Gender equality rules, UK monetary policy and euro crisis blamed as new retirees suffer sharpest decline in pension income since 1998
Retirement incomes for new pensioners have plunged by up to 11.5% – their biggest fall in more than a decade.
In 2012, income generated by a standard annuity for a 65-year-old male fell by 11.5%, the sharpest drop since 1998 – when annuity income fell an average 13.7%. For a 65-year-old male buying an annuity with a £50,000 pension pot this equates to a decline in annual income of £274 now compared to a year ago.
The equivalent annuity income for a female of the same age fell by just over 6% last year, according to research by data crunchers Investment Life & Pensions Moneyfacts.

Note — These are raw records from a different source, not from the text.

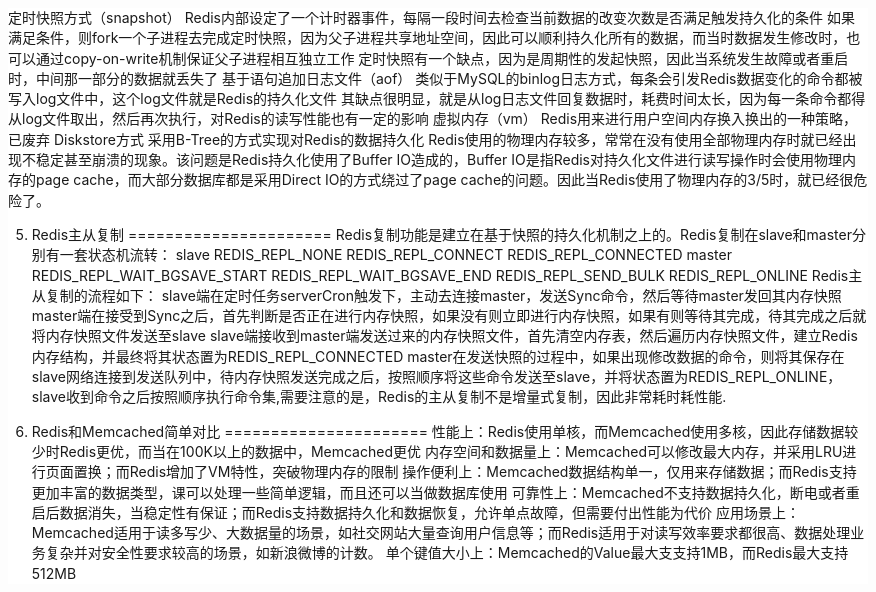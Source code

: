 定时快照方式（snapshot）
Redis内部设定了一个计时器事件，每隔一段时间去检查当前数据的改变次数是否满足触发持久化的条件
如果满足条件，则fork一个子进程去完成定时快照，因为父子进程共享地址空间，因此可以顺利持久化所有的数据，而当时数据发生修改时，也可以通过copy-on-write机制保证父子进程相互独立工作
定时快照有一个缺点，因为是周期性的发起快照，因此当系统发生故障或者重启时，中间那一部分的数据就丢失了
基于语句追加日志文件（aof）
类似于MySQL的binlog日志方式，每条会引发Redis数据变化的命令都被写入log文件中，这个log文件就是Redis的持久化文件
其缺点很明显，就是从log日志文件回复数据时，耗费时间太长，因为每一条命令都得从log文件取出，然后再次执行，对Redis的读写性能也有一定的影响
虚拟内存（vm）
Redis用来进行用户空间内存换入换出的一种策略，已废弃
Diskstore方式
采用B-Tree的方式实现对Redis的数据持久化
Redis使用的物理内存较多，常常在没有使用全部物理内存时就已经出现不稳定甚至崩溃的现象。该问题是Redis持久化使用了Buffer IO造成的，Buffer IO是指Redis对持久化文件进行读写操作时会使用物理内存的page cache，而大部分数据库都是采用Direct IO的方式绕过了page cache的问题。因此当Redis使用了物理内存的3/5时，就已经很危险了。

5. Redis主从复制
======================
Redis复制功能是建立在基于快照的持久化机制之上的。Redis复制在slave和master分别有一套状态机流转：
slave
REDIS_REPL_NONE
REDIS_REPL_CONNECT
REDIS_REPL_CONNECTED
master
REDIS_REPL_WAIT_BGSAVE_START
REDIS_REPL_WAIT_BGSAVE_END
REDIS_REPL_SEND_BULK
REDIS_REPL_ONLINE
Redis主从复制的流程如下：
slave端在定时任务serverCron触发下，主动去连接master，发送Sync命令，然后等待master发回其内存快照
master端在接受到Sync之后，首先判断是否正在进行内存快照，如果没有则立即进行内存快照，如果有则等待其完成，待其完成之后就将内存快照文件发送至slave
slave端接收到master端发送过来的内存快照文件，首先清空内存表，然后遍历内存快照文件，建立Redis内存结构，并最终将其状态置为REDIS_REPL_CONNECTED
master在发送快照的过程中，如果出现修改数据的命令，则将其保存在slave网络连接到发送队列中，待内存快照发送完成之后，按照顺序将这些命令发送至slave，并将状态置为REDIS_REPL_ONLINE，slave收到命令之后按照顺序执行命令集,需要注意的是，Redis的主从复制不是增量式复制，因此非常耗时耗性能.


6. Redis和Memcached简单对比
======================
性能上：Redis使用单核，而Memcached使用多核，因此存储数据较少时Redis更优，而当在100K以上的数据中，Memcached更优
内存空间和数据量上：Memcached可以修改最大内存，并采用LRU进行页面置换；而Redis增加了VM特性，突破物理内存的限制
操作便利上：Memcached数据结构单一，仅用来存储数据；而Redis支持更加丰富的数据类型，课可以处理一些简单逻辑，而且还可以当做数据库使用
可靠性上：Memcached不支持数据持久化，断电或者重启后数据消失，当稳定性有保证；而Redis支持数据持久化和数据恢复，允许单点故障，但需要付出性能为代价
应用场景上：Memcached适用于读多写少、大数据量的场景，如社交网站大量查询用户信息等；而Redis适用于对读写效率要求都很高、数据处理业务复杂并对安全性要求较高的场景，如新浪微博的计数。
单个键值大小上：Memcached的Value最大支支持1MB，而Redis最大支持512MB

Most retirees with pension funds use the money to buy an annuity, an insurance contract that pays them an income for the rest of their life. However, the euro crisis, UK monetary policy and rules on gender equality all taking their toll.
“Sadly, 2012 has proved to be another poor year for annuity rates,” said Richard Eagling, head of pensions at Moneyfacts.
“Record low gilt yields sparked by further quantitative easing and uncertainty over the eurozone, combined with the switch to gender neutral pricing, led to a high volume of repricing among annuity providers throughout 2012.”
Gender neutral pricing came in on 21 December 2012, following a European court of justice ruling that insurance companies can no longer vary premiums according to the policyholder’s sex. This has affected motor and life insurance rates as well as annuities.
The move to unisex rates alone is responsible for wiping off £74 from the typical annual pension income of a 65-year-old male with a £50,000 pension pot. Conversely, for a female in the same position it has increased income by almost the same.
Gender neutral pricing has played only a small part in the decline in annuity rates, which have halved since 1994, when Monyefacts first started keeping records.
Separate research by Prudential shows that new retirees in 2013 will have a rough ride. A survey from the insurer of almost 9,000 non-retired adults aged over 45, including 1,000 who intend to retire in 2013, showed the average expected retirement income was £15,300 a year. This is £200 lower than the average expected in 2012 and £3,400 less than in 2008.
Pensioner income could suffer further damage following an announcement about the future of the retail prices index (RPI) by the Office for National Statistics on Thursday. The National Statistician, Jil Matheson, will announce whether she is recommending RPI be brought more in line with the consumer prices index (CPI).
The RPI normally runs higher than the CPI and, as many annuities are linked to RPI, a change could have a detrimental affect on retirement income.
According to financial advice firm Hargreaves Lansdown, the best RPI-linked annuity on the market on 3 January paid £3,663 a year to a 65-year-old (based on a £100,000 pot, five-year guaranteed annuity). If the anticipated changes to RPI are made, over the full 20 years the recipient would be £9,500 worse off.
Tom McPhail, head of pensions research at Hargreaves Lansdown, said: “This kind of change can prove to be the most damaging of stealth attacks on pensioner incomes; it appears innocuous but over an entire retirement it can slowly deprive pensioners of thousands of pounds.”